The pledge of confidentiality remains inviolate today with two exceptions.
1. If a returnee had any information about a man who is still
missing, that information was provided to the missing man's next of kin.
2. Returnees are permitted to read their own
debriefings. They cannot make copies or make notes.
During my tenure at DIA and DPMO, a few returnees came to our office to read their
debriefs. They did this to refresh their memories in preparation for writing their
memoirs, giving an interview, or making a speech. Some just wanted to read what they
had to say.
The claim that returnees cannot see their own debriefs is not true.
The French paid millions of dollars in ransom for the return of
POWs from the French-Indochina War.
Not true.
The French pulled out of Vietnam and granted independence from the French colonial
empire to the Indochinese states of Laos, Vietnam, and Cambodia following a series of
military defeats at the hands of the Viet Minh. The most famous of these defeats was
the collapse of the French garrison at Dien Bien Phu in May 1954. During their wars
in Indochina, the French suffered many casualties and most French dead were buried in
Vietnam, Laos, or Cambodia. Because most of the fighting took place in Vietnam, that
is where most French casualties occurred.
The French established military cemeteries in Vietnam, similar to those established by
the US after WW II in Europe and the Pacific. Over 25,000 French soldiers were
buried in these cemeteries. These men were not unknown or missing and they certainly
were not prisoners of war. These French military cemeteries were just as though our
Arlington National Cemetery were located outside of Saigon -- the French government knew
who was buried there and the men's families knew. The French and Vietnamese had an
agreement whereby the Vietnamese would maintain the cemeteries and the French would pay
them for maintenance. As time went on, the maintenance of these cemeteries became
spotty, in some cases almost non-existent.

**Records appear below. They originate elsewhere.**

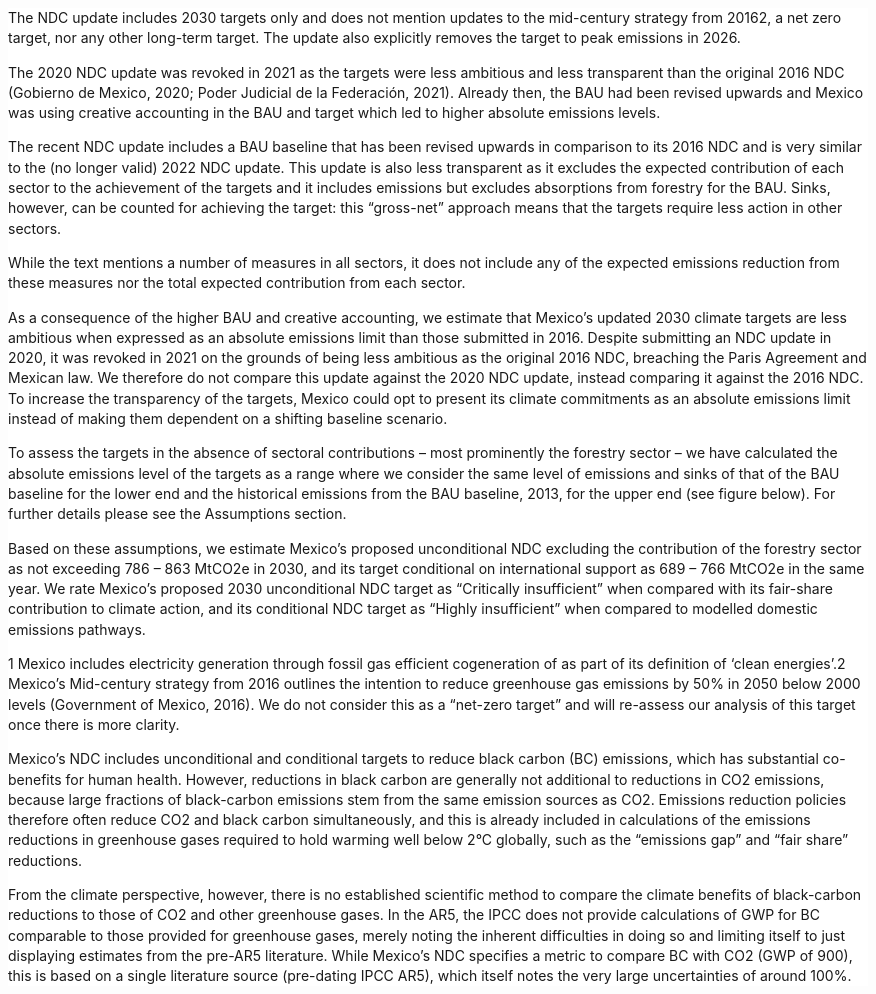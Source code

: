 The NDC update includes 2030 targets only and does not mention updates to the mid-century strategy from 20162, a net zero target, nor any other long-term target. The update also explicitly removes the target to peak emissions in 2026.

The 2020 NDC update was revoked in 2021 as the targets were less ambitious and less transparent than the original 2016 NDC (Gobierno de Mexico, 2020; Poder Judicial de la Federación, 2021). Already then, the BAU had been revised upwards and Mexico was using creative accounting in the BAU and target which led to higher absolute emissions levels.

The recent NDC update includes a BAU baseline that has been revised upwards in comparison to its 2016 NDC and is very similar to the (no longer valid) 2022 NDC update. This update is also less transparent as it excludes the expected contribution of each sector to the achievement of the targets and it includes emissions but excludes absorptions from forestry for the BAU. Sinks, however, can be counted for achieving the target: this “gross-net” approach means that the targets require less action in other sectors.

While the text mentions a number of measures in all sectors, it does not include any of the expected emissions reduction from these measures nor the total expected contribution from each sector.

As a consequence of the higher BAU and creative accounting, we estimate that Mexico’s updated 2030 climate targets are less ambitious when expressed as an absolute emissions limit than those submitted in 2016. Despite submitting an NDC update in 2020, it was revoked in 2021 on the grounds of being less ambitious as the original 2016 NDC, breaching the Paris Agreement and Mexican law. We therefore do not compare this update against the 2020 NDC update, instead comparing it against the 2016 NDC. To increase the transparency of the targets, Mexico could opt to present its climate commitments as an absolute emissions limit instead of making them dependent on a shifting baseline scenario.

To assess the targets in the absence of sectoral contributions – most prominently the forestry sector – we have calculated the absolute emissions level of the targets as a range where we consider the same level of emissions and sinks of that of the BAU baseline for the lower end and the historical emissions from the BAU baseline, 2013, for the upper end (see figure below). For further details please see the Assumptions section.

Based on these assumptions, we estimate Mexico’s proposed unconditional NDC excluding the contribution of the forestry sector as not exceeding 786 – 863 MtCO2e in 2030, and its target conditional on international support as 689 – 766 MtCO2e in the same year. We rate Mexico’s proposed 2030 unconditional NDC target as “Critically insufficient” when compared with its fair-share contribution to climate action, and its conditional NDC target as “Highly insufficient” when compared to modelled domestic emissions pathways.

1 Mexico includes electricity generation through fossil gas efficient cogeneration of as part of its definition of ‘clean energies’.2 Mexico’s Mid-century strategy from 2016 outlines the intention to reduce greenhouse gas emissions by 50% in 2050 below 2000 levels (Government of Mexico, 2016). We do not consider this as a “net-zero target” and will re-assess our analysis of this target once there is more clarity.

Mexico’s NDC includes unconditional and conditional targets to reduce black carbon (BC) emissions, which has substantial co-benefits for human health. However, reductions in black carbon are generally not additional to reductions in CO2 emissions, because large fractions of black-carbon emissions stem from the same emission sources as CO2. Emissions reduction policies therefore often reduce CO2 and black carbon simultaneously, and this is already included in calculations of the emissions reductions in greenhouse gases required to hold warming well below 2°C globally, such as the “emissions gap” and “fair share” reductions.

From the climate perspective, however, there is no established scientific method to compare the climate benefits of black-carbon reductions to those of CO2 and other greenhouse gases. In the AR5, the IPCC does not provide calculations of GWP for BC comparable to those provided for greenhouse gases, merely noting the inherent difficulties in doing so and limiting itself to just displaying estimates from the pre-AR5 literature. While Mexico’s NDC specifies a metric to compare BC with CO2 (GWP of 900), this is based on a single literature source (pre-dating IPCC AR5), which itself notes the very large uncertainties of around 100%.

In the late 1980s, the French and Vietnamese opened discussions regarding these
cemeteries. The Vietnamese wanted the French dead out of Vietnam -- they needed the
land and they wanted the reminders of French colonialism off their territory. The
French wanted their dead back on French soil. Finally, a deal was struck and over
the course of a couple of years, the French exhumed the remains from these cemeteries and
returned them to France.
The French stated that they had, over the years, paid several million dollars for
maintenance on these cemeteries. It is this fact that certain MIA
"activists" have misrepresented, claiming that the French paid ransom for POWs
and MIAs to be returned to France.
In the early 1970s, a group of former French soldiers -- I believe the number was
40 or 41 -- returned to France from Vietnam. These men were not POWs. They
were deserters who had been living in Vietnam, freely and openly. They were known to
the French government and many of them had maintained contact with their families.
This situation is misrepresented by the MIA "activists" as being a group
of French POWs returned in the early 1970s.